Santo Agostinho recorre ao método socrático para ensinar o seu pupilo, que aqui é o seu filho Adeodato, ou seja, para quem leu os diálogos de Platão sabe que Sócrates ensinava recorrendo ao método de pergunta e resposta, o mestre pergunta, o pupilo responde sucessivamente até chegar pelas suas próprias respostas à ideia que o mestre defende (quase como uma aprendizagem orientada). O objectivo deste diálogo é demonstrar que não são as palavras que conduzem à verdade, que reside no interior do Homem; defende também que a razão é essencial e nunca um homem se deve guiar unicamente pela razão ou pela fé e que ambas devem coabitar no espírito humano. O livro consta  de catorze capítulos e tem duas partes: uma primeira sobre as palavras e os signos e a segunda sobre despertar a verdade interior, no fundo uma primeira baseada na razão e a segunda na fé, sendo que os capítulos que as compõem são o caminho conseguido através da lógica argumentativa para se chegar ao que Santo Agostinho defende no último capítulo.
Assim, este "diálogo entre Pai e Filho sobre a Linguagem e a descoberta da Verdade interior" de Santo Agostinho surge, no final, como um texto importante independentemente de qualquer convicção religiosa mas sim pela sua qualidade e carácter filosófico que aborda temas aparentemente tão díspares como a Linguística, Comunicação e Religião, sendo mais um testemunho da riqueza que os antigos legaram ao presente.

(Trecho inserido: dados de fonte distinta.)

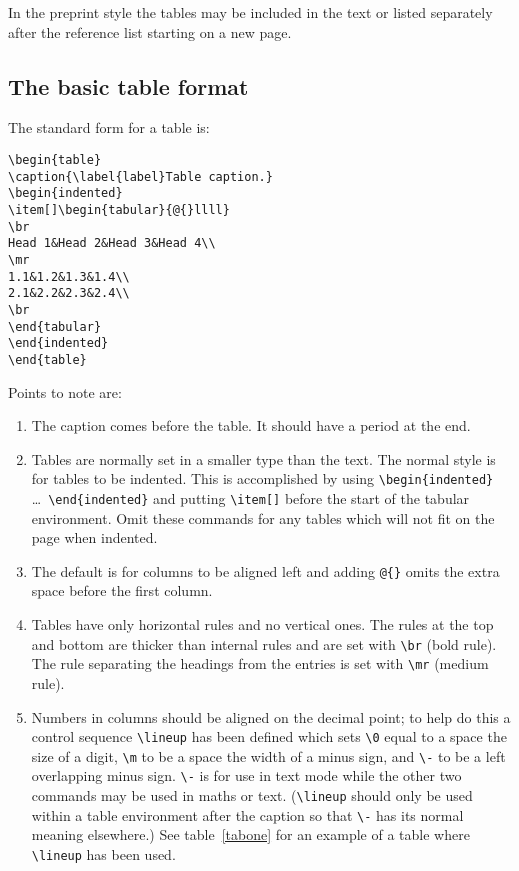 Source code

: \documentclass[12pt]{iopart}
\begin{document}
In the preprint style the tables may be included in the text 
or listed separately after the reference list 
starting on a new page. 

\subsection{The basic table format}
The standard form for a table is:
\small\begin{verbatim}
\begin{table}
\caption{\label{label}Table caption.}
\begin{indented}
\item[]\begin{tabular}{@{}llll}
\br
Head 1&Head 2&Head 3&Head 4\\
\mr
1.1&1.2&1.3&1.4\\
2.1&2.2&2.3&2.4\\
\br
\end{tabular}
\end{indented}
\end{table}
\end{verbatim}\normalsize

Points to note are:
\begin{enumerate}
\item The caption comes before the table. It should have a period at
the end.

\item Tables are normally set in a smaller type than the text.
The normal style is for tables to be indented. This is accomplished
by using \verb"\begin{indented}" \dots\ \verb"\end{indented}"
and putting \verb"\item[]" before the start of the tabular environment.
Omit these
commands for any tables which will not fit on the page when indented.

\item The default is for columns to be aligned left and 
adding \verb"@{}" omits the extra space before the first column.

\item Tables have only horizontal rules and no vertical ones. The rules at
the top and bottom are thicker than internal rules and are set with
\verb"\br" (bold rule). 
The rule separating the headings from the entries is set with
\verb"\mr" (medium rule).

\item Numbers in columns should be aligned on the decimal point;
to help do this a control sequence \verb"\lineup" has been defined 
which sets \verb"\0" equal to a space the size of a digit, \verb"\m"
to be a space the width of a minus sign, and \verb"\-" to be a left
overlapping minus sign. \verb"\-" is for use in text mode while the other
two commands may be used in maths or text.
(\verb"\lineup" should only be used within a table
environment after the caption so that \verb"\-" has its normal meaning
elsewhere.) See table~\ref{tabone} for an example of a table where
\verb"\lineup" has been used.
\end{enumerate}
\end{document}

quarta-feira, 15 de fevereiro de 2012

POÉTICA, por Aristóteles

E eis mais um livro intemporal que ainda hoje objecto de estudo, quer de aficionados, quer de alunos. Quase uma espécie de tratado, o objectivo deste livro é falar "da arte poética em si e das suas espécies, do efeito que cada uma destas espécies tem; de como se devem estruturar os enredos, se se pretender que a composição poética seja bela; e ainda da natureza e do número das suas partes [...] de tudo o que mais diga respeito a esse estudo..." Esta é uma obra essencial do pensamento estético e é dos mais importantes textos antigos sobre o assunto.
As artes abordadas na "Poética" são a Poesia (trágica e heróica) e o Teatro, uma vez que ambas estavam intimamente ligadas. Sabe-se que houve um segundo volume (o livro que chegou até nós é o primeiro) que tratava da poesia cómica; contudo, esse livro não sobreviveu até aos nossos dias.  O livro é composto por vinte e cinco pequenos capítulos. Em cada um é abordado um aspecto estético.
Um testemunho sobre a forma de bem escrever ou criar argumentos, é de notar que imensos dos preceitos abordados na "Poética" são ainda hoje regras gerais na arte literária contemporânea e mesmo teatral, o que torna este livro essencial, quer para os estudantes das artes que lhe são atribuídas, quer para os amantes de estética e da arte em geral.